In most cases, after these murders and calls by pro-choice leaders that mainstream anti-abortion leaders stand up and unequivocally condemn such violence, both secular groups and religious bodies issued weak criticism. Helen Alvare, the Catholic Bishops’ spokesperson on abortion at the time of Gunn’s killing went on ABC’s Nightline and defended the Bishops’ statement on the killing. The statement compared the violence of murder with the violence of abortion. The only other guest was Paul Hill, who later shot Dr. Britton. Ted Koppel described Paul Hill’s advocacy of murdering doctors as raising a “very, very difficult moral question.”
Perhaps the domination of religious discourse in the ’80s and ’90s by anti-abortion groups like the Christian Coalition, Moral Majority, and US Catholic Bishops has contributed to commentators like Koppel losing their minds and moral compasses.
And many said at the time (this writer included), that when people are treated to an unrelenting barrage of religious claims that abortion is murder, that doctors who perform abortion should be charged with crimes and sent to prison, and when pickets outside clinics pray the rosary and display mangled fetuses on crosses as if they were Jesus Christ himself, some nuts are going to do what Terry suggested and kill the “baby killers.” Perhaps nuts are just nuts and will do what they do whether or not some religious leaders provide a moral frame for immoral acts and others remain silent. Frustration at not getting your way leads people to do and say terrible things.
To a considerable extent, groups like Operation Rescue have become marginal over the last ten years, but in some quarters, murder and abortion are still equated, and in the case of Dr. Tiller (whose name provided an unfortunate rhyming quality), no insult was out of bounds. When Dr. Tiller went on trial in March, Tony Perkins of the Family Research Council headlined his blog “Court Decides fate of Serial Tiller.” And, as control of abortion discourse moves to the moderate center with the President’s combined message in favor of women’s moral agency and reducing the need for abortion, the far right feels it has lost the moral high ground.
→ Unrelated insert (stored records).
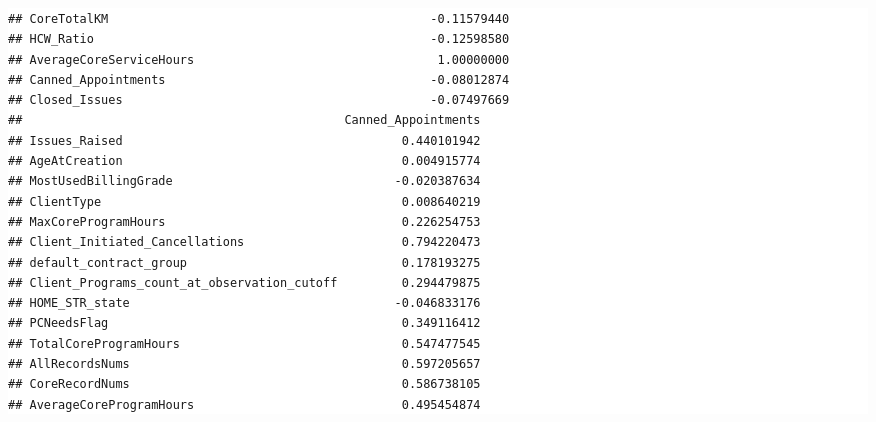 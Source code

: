     ## CoreTotalKM                                             -0.11579440
    ## HCW_Ratio                                               -0.12598580
    ## AverageCoreServiceHours                                  1.00000000
    ## Canned_Appointments                                     -0.08012874
    ## Closed_Issues                                           -0.07497669
    ##                                             Canned_Appointments
    ## Issues_Raised                                       0.440101942
    ## AgeAtCreation                                       0.004915774
    ## MostUsedBillingGrade                               -0.020387634
    ## ClientType                                          0.008640219
    ## MaxCoreProgramHours                                 0.226254753
    ## Client_Initiated_Cancellations                      0.794220473
    ## default_contract_group                              0.178193275
    ## Client_Programs_count_at_observation_cutoff         0.294479875
    ## HOME_STR_state                                     -0.046833176
    ## PCNeedsFlag                                         0.349116412
    ## TotalCoreProgramHours                               0.547477545
    ## AllRecordsNums                                      0.597205657
    ## CoreRecordNums                                      0.586738105
    ## AverageCoreProgramHours                             0.495454874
In a column on Obama’s commencement speech at Notre Dame, Ann Coulter quipped: “How about having the president throw out the ceremonial first fetus like on opening day in baseball.”
With the anti-abortion and anti-family planning administration of George Bush history, and an Obama administration clearly taking an approach that undercuts any effort to talk about abortion itself (focusing instead on preventing unintended pregnancy), we may well see frustrated anti-abortionists take to the streets. The National Abortion Federation has reported that violence at clinics is on the rise.
It is now eleven years since a doctor, clinic escort, or 22-year-old bright-eyed clinic receptionist has been shot and killed. For Dr. Tiller, the violence never subsided. His clinic was regularly picketed; he was harassed with lawsuits organized by anti-abortion groups. It is absolutely amazing that he continued to do his work, to help very desperate and frightened women. Now he is dead, gunned down on his way to church.
Let us hope that no one compares his murder to abortion. In fact, if there is one thing those in the religious community must do to prevent a return to the days when such comparisons were discussable in polite company, it is to make clear that the world’s religions do not consider abortion murder.
Dr. Tiller saved women’s lives; this is not a debatable point.